Premium
5‐HT 1A and 5‐HT 7 receptors differently modulate AMPA receptor‐mediated hippocampal synaptic transmission
Author(s) -
Costa L.,
Trovato C.,
Musumeci S.A.,
Catania M.V.,
Ciranna L.
Publication year - 2012
Publication title -
hippocampus
Language(s) - English
Resource type - Journals
SCImago Journal Rank - 1.767
H-Index - 155
eISSN - 1098-1063
pISSN - 1050-9631
DOI - 10.1002/hipo.20940
Subject(s) - ampa receptor , agonist , neural facilitation , excitatory postsynaptic potential , chemistry , neurotransmission , postsynaptic current , neuroscience , receptor , 5 ht receptor , glutamate receptor , serotonin , endocrinology , medicine , biology , biochemistry
Abstract We have studied the effects of 5‐HT 1A and 5‐HT 7 serotonin receptor activation in hippocampal CA3‐CA1 synaptic transmission using patch clamp on mouse brain slices.
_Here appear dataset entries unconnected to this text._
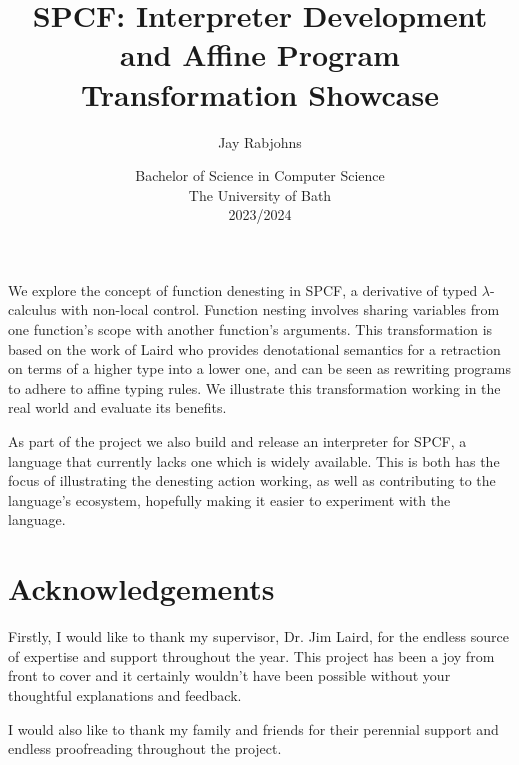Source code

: \documentclass[12pt,a4paper]{report}
\title{SPCF: Interpreter Development and Affine Program Transformation Showcase}
\author{Jay Rabjohns}
\date{Bachelor of Science in Computer Science\\ 
      The University of Bath\\
      2023/2024}
\theoremstyle{definition}
\theoremstyle{definition}
\theoremstyle{remark}
\begin{document}
\hypersetup{pageanchor=false}

\lstset{language=Haskell,breaklines,breakatwhitespace,basicstyle=\small}

\setcounter{page}{0}

\maketitle
\newpage

\newpage

\hypersetup{pageanchor=true}
\abstract

We explore the concept of function denesting in SPCF, a derivative of typed $\lambda$-calculus with non-local control. Function nesting involves sharing variables from one function’s scope with another function's arguments. This transformation is based on the work of Laird who provides denotational semantics for a retraction on terms of a higher type into a lower one, and can be seen as rewriting programs to adhere to affine typing rules. We illustrate this transformation working in the real world and evaluate its benefits. 

As part of the project we also build and release an interpreter for SPCF, a language that currently lacks one which is widely available. This is both has the focus of illustrating the denesting action working, as well as contributing to the language’s ecosystem, hopefully making it easier to experiment with the language.
\newpage

\tableofcontents
\newpage

\listoffigures
\newpage

\listoftables
\newpage

\chapter*{Acknowledgements}
Firstly, I would like to thank my supervisor, Dr. Jim Laird, for the endless source of expertise and support throughout the year. This project has been a joy from front to cover and it certainly wouldn't have been possible without your thoughtful explanations and feedback.

I would also like to thank my family and friends for their perennial support and endless proofreading throughout the project.
\end{document}
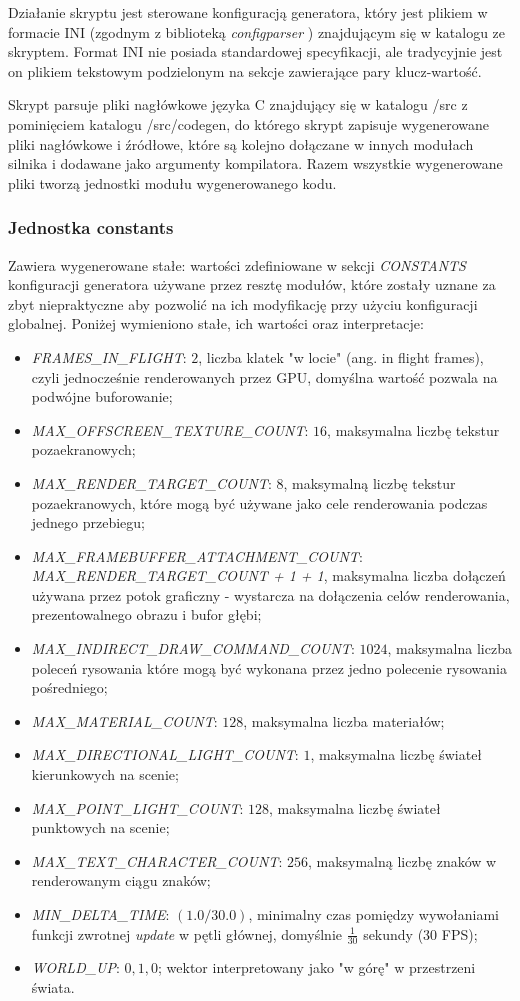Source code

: Działanie skryptu jest sterowane konfiguracją generatora, który jest plikiem w formacie INI (zgodnym z biblioteką \textit{configparser} \cite{PYTHONCONFIGPARSER}) znajdującym się w katalogu ze skryptem.
Format INI nie posiada standardowej specyfikacji, ale tradycyjnie jest on plikiem tekstowym podzielonym na sekcje zawierające pary klucz-wartość.

Skrypt parsuje pliki nagłówkowe języka C znajdujący się w katalogu /src z
pominięciem katalogu /src/codegen, do którego skrypt zapisuje wygenerowane pliki nagłówkowe i źródłowe, które są kolejno dołączane w innych modułach silnika i dodawane jako argumenty kompilatora.
Razem wszystkie wygenerowane pliki tworzą jednostki modułu wygenerowanego kodu.


\subsubsection{Jednostka constants}
Zawiera wygenerowane stałe: wartości zdefiniowane w sekcji \textit{CONSTANTS} konfiguracji generatora używane przez resztę modułów, które zostały uznane za zbyt niepraktyczne aby pozwolić na ich modyfikację przy użyciu konfiguracji globalnej.
Poniżej wymieniono stałe, ich wartości oraz interpretacje:
\begin{itemize}
	\item \textit{FRAMES\_IN\_FLIGHT}: $2$, liczba klatek "w locie" (ang. in flight frames), czyli jednocześnie renderowanych przez GPU, domyślna wartość pozwala na podwójne buforowanie; 
	\item \textit{MAX\_OFFSCREEN\_TEXTURE\_COUNT}: $16$, maksymalna liczbę tekstur pozaekranowych;
	\item \textit{MAX\_RENDER\_TARGET\_COUNT}: $8$, maksymalną liczbę tekstur pozaekranowych, które mogą być używane jako cele renderowania podczas jednego przebiegu; 
	\item \textit{MAX\_FRAMEBUFFER\_ATTACHMENT\_COUNT}: \textit{MAX\_RENDER\_TARGET\_COUNT + 1 + 1}, maksymalna liczba dołączeń używana przez potok graficzny - wystarcza na dołączenia celów renderowania, prezentowalnego obrazu i bufor głębi;
	\item \textit{MAX\_INDIRECT\_DRAW\_COMMAND\_COUNT}: $1024$, maksymalna liczba poleceń rysowania które mogą być wykonana przez jedno polecenie rysowania pośredniego;
	\item \textit{MAX\_MATERIAL\_COUNT}: $128$, maksymalna liczba materiałów;
	\item \textit{MAX\_DIRECTIONAL\_LIGHT\_COUNT}: $1$, maksymalna liczbę świateł kierunkowych na scenie;
	\item \textit{MAX\_POINT\_LIGHT\_COUNT}: $128$, maksymalna liczbę świateł punktowych na scenie;
	\item \textit{MAX\_TEXT\_CHARACTER\_COUNT}: $256$, maksymalną liczbę znaków w renderowanym ciągu znaków;
	\item \textit{MIN\_DELTA\_TIME}: $(1.0 / 30.0)$, minimalny czas pomiędzy wywołaniami funkcji zwrotnej \textit{update} w pętli głównej, domyślnie $\frac{1}{30}$ sekundy (30 FPS);
	\item \textit{WORLD\_UP}: $0, 1, 0$; wektor interpretowany jako "w górę" w przestrzeni świata.
\end{itemize}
Application of either 5‐HT or 8‐OH DPAT, a mixed 5‐HT 1A /5‐HT 7 receptor agonist, inhibited AMPA receptor‐mediated excitatory post synaptic currents (EPSCs); this effect was mimicked by the 5‐HT 1A receptor agonist 8‐OH PIPAT and blocked by the 5‐HT 1A antagonist NAN‐190. 8‐OH DPAT increased paired‐pulse facilitation and reduced the frequency of mEPSCs, indicating a presynaptic reduction of glutamate release probability. In another group of neurons, 8‐OH DPAT enhanced EPSC amplitude but did not alter paired‐pulse facilitation, suggesting a postsynaptic action; this effect persisted in the presence of NAN‐190 and was blocked by the 5‐HT 7 receptor antagonist SB‐269970. To confirm that EPSC enhancement was mediated by 5‐HT 7 receptors, we used the compound LP‐44, which is considered a selective 5‐HT 7 agonist. However, LP‐44 reduced EPSC amplitude in most cells and instead increased EPSC amplitude in a subset of neurons, similarly to 8‐OH DPAT. These effects were respectively antagonized by NAN‐190 and by SB‐269970, indicating that under our experimental condition LP‐44 behaved as a mixed agonist. 8‐OH DPAT also modulated the current evoked by exogenously applied AMPA, inducing either a reduction or an increase of amplitude in distinct neurons; these effects were respectively blocked by 5‐HT 1A and 5‐HT 7 receptor antagonists, indicating that both receptors exert a postsynaptic action. Our results show that 5‐HT 1A receptors inhibit CA3‐CA1 synaptic transmission acting both pre‐ and postsynaptically, whereas 5‐HT 7 receptors enhance CA3‐CA1 synaptic transmission acting exclusively at a postsynaptic site. We suggest that a selective pharmacological targeting of either subtype may be envisaged in pathological loss of hippocampal‐dependent cognitive functions. In this respect, we underline the need for new selective agonists of 5‐HT 7 receptors. © 2011 Wiley Periodicals, Inc.